Séisme Haiti: Les chats du stade Delmas.
En plein cœur de Port-au-Prince, le Stade Delmas 2 est occupé par deux mille sans-abris. Les gradins sont toujours là, à côté d’un grand bâtiment détruit. Sur ce qui reste de la pelouse, des bâches, des tentes, des feux de camp où les déplacés mangent, dorment, essaient de se laver, font leurs besoins, l’image habituelle des 400 camps improvisés que l’on rencontre dans toute la capitale. En une semaine, il n’y a eu qu’une distribution de nourriture et elle a failli tourner à la catastrophe quand un hélicoptère américain a largué de gros colis…sur le toit du bâtiment effondré. En quelques minutes, la foule a grimpé au sommet des ruines tremblantes et s’est rué sur les provisions. Évidemment, seuls les plus forts, certains armés de machettes, ont réussi à emporter leur colis.
Plus grave : les pillards qui fouillent les décombres du quartier commerçant de la capitale n’emportent plus seulement quelques radios, une télé, un sac à dos, une caisse de bouteilles, un sac de farine…bref, de quoi survivre ou revendre à même la rue. Désormais, les hommes arrachent et enlèvent aussi des plaques de tôle, de madriers, un bout de cloison. Quatre poutres, un toit de tôle ondulée, parfois un bout de moquette : tout le stade Delmas commence à s’édifier de ces bicoques branlantes. Les réfugiés, désespérés, privés jusqu’à maintenant d’aide et de perspective, font ce qu’ils savent faire : construire un bidonville pour se protéger de la pluie, du vent, du soleil brûlant. Le danger est de voir ces campements « temporaires » se transformer en bidonvilles permanents, sans compter qu’il sera ensuite très difficile de déloger ces miséreux pour les envoyer vers un véritable camp d’hébergement. Et la capitale Port-au-Prince asphyxiée par ces îlots de misère.

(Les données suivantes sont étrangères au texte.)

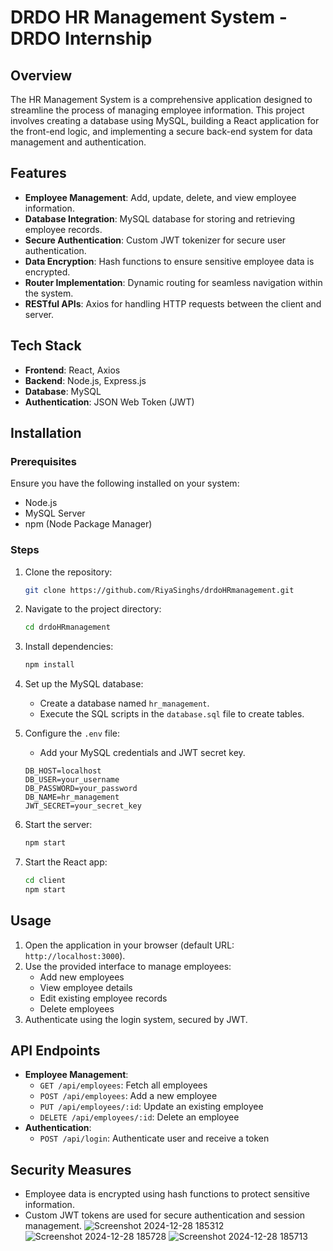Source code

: # DRDO HR Management System - DRDO Internship

## Overview
The HR Management System is a comprehensive application designed to streamline the process of managing employee information. This project involves creating a database using MySQL, building a React application for the front-end logic, and implementing a secure back-end system for data management and authentication.

## Features
- **Employee Management**: Add, update, delete, and view employee information.
- **Database Integration**: MySQL database for storing and retrieving employee records.
- **Secure Authentication**: Custom JWT tokenizer for secure user authentication.
- **Data Encryption**: Hash functions to ensure sensitive employee data is encrypted.
- **Router Implementation**: Dynamic routing for seamless navigation within the system.
- **RESTful APIs**: Axios for handling HTTP requests between the client and server.

## Tech Stack
- **Frontend**: React, Axios
- **Backend**: Node.js, Express.js
- **Database**: MySQL
- **Authentication**: JSON Web Token (JWT)

## Installation

### Prerequisites
Ensure you have the following installed on your system:
- Node.js
- MySQL Server
- npm (Node Package Manager)

### Steps
1. Clone the repository:
   ```bash
   git clone https://github.com/RiyaSinghs/drdoHRmanagement.git
   ```

2. Navigate to the project directory:
   ```bash
   cd drdoHRmanagement
   ```

3. Install dependencies:
   ```bash
   npm install
   ```

4. Set up the MySQL database:
   - Create a database named `hr_management`.
   - Execute the SQL scripts in the `database.sql` file to create tables.

5. Configure the `.env` file:
   - Add your MySQL credentials and JWT secret key.
   ```env
   DB_HOST=localhost
   DB_USER=your_username
   DB_PASSWORD=your_password
   DB_NAME=hr_management
   JWT_SECRET=your_secret_key
   ```

6. Start the server:
   ```bash
   npm start
   ```

7. Start the React app:
   ```bash
   cd client
   npm start
   ```

## Usage
1. Open the application in your browser (default URL: `http://localhost:3000`).
2. Use the provided interface to manage employees:
   - Add new employees
   - View employee details
   - Edit existing employee records
   - Delete employees
3. Authenticate using the login system, secured by JWT.

## API Endpoints
- **Employee Management**:
  - `GET /api/employees`: Fetch all employees
  - `POST /api/employees`: Add a new employee
  - `PUT /api/employees/:id`: Update an existing employee
  - `DELETE /api/employees/:id`: Delete an employee
- **Authentication**:
  - `POST /api/login`: Authenticate user and receive a token

## Security Measures
- Employee data is encrypted using hash functions to protect sensitive information.
- Custom JWT tokens are used for secure authentication and session management.
![Screenshot 2024-12-28 185312](https://github.com/user-attachments/assets/4508f2f4-b647-4760-b183-c336023de5e9)
![Screenshot 2024-12-28 185728](https://github.com/user-attachments/assets/57b40bb8-a42b-4351-8ee8-ef89ea946d87)
![Screenshot 2024-12-28 185713](https://github.com/user-attachments/assets/3fe1bf9e-9d00-4ed2-982d-caaa1237c566)



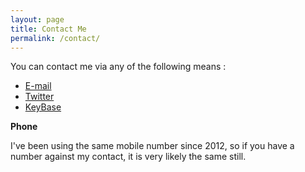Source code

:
 ```yaml
---
layout: page
title: Contact Me
permalink: /contact/
---		
```

You can contact me via any of the following means :

* [E-mail](mailto:me@captnemo.in)
* [Twitter](https://twitter.com/captn3m0)
* [KeyBase](https://keybase.io/captn3m0)

**Phone**

I've been using the same mobile number since 2012, so if you have a number against my contact, it is very likely the same still.
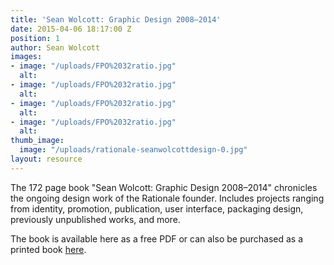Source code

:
 ```yaml
---
title: 'Sean Wolcott: Graphic Design 2008–2014'
date: 2015-04-06 18:17:00 Z
position: 1
author: Sean Wolcott
images:
- image: "/uploads/FPO%2032ratio.jpg"
  alt: 
- image: "/uploads/FPO%2032ratio.jpg"
  alt: 
- image: "/uploads/FPO%2032ratio.jpg"
  alt: 
- image: "/uploads/FPO%2032ratio.jpg"
  alt: 
thumb_image:
  image: "/uploads/rationale-seanwolcottdesign-0.jpg"
layout: resource
---
```


The 172 page book "Sean Wolcott: Graphic Design 2008–2014" chronicles the ongoing design work of the Rationale founder. Includes projects ranging from identity, promotion, publication, user interface, packaging design, previously unpublished works, and more.

The book is available here as a free PDF or can also be purchased as a printed book [here](http://rationale-design.com/store/sean-wolcott-graphic-design-20082014/).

Dans un coin du stade, une famille fait griller un chat sur un feu de bois. L’animal est capturé dans les rues voisines, grillé, débarrassé de sa fourrure et mangé sans autre préparation. Un chat attrapé par jour, c’est deux repas pour une journée pour toute la famille. Et il faut survivre. Dans les rues de Port-au-Prince, des panneaux collés sur les ruines répètent ce que les gens de la rue vous disent : « Nous avons faim ! »
L’aide est arrivée sur l’aéroport. Il faut maintenant la répartir dans les dépôts, l’acheminer par camions, sécuriser la distribution. C’est l’armée américaine qui s’en charge, la tâche logistique est énorme. Mais il faut faire vite, très vite. La chaleur, le froid de la nuit, le manque d’eau potable ou la pluie qui peut tout transformer en bourbier, et surtout la faim ! Ajouté à cela le sentiment d’abandon, le trauma du séisme, tout peut porter au désespoir, à la colère, à la violence, à l’émeute. Nous sommes au 12ème jour après le tremblement de terre. Il y a un million de sans-abris dans la ville. La course contre la montre est une course pour la vie. Et la dignité.
Dans leurs camps transformés en bidonvilles, les réfugiés du stade Delmas ne peuvent pas être longtemps condamnés à manger les chats errants.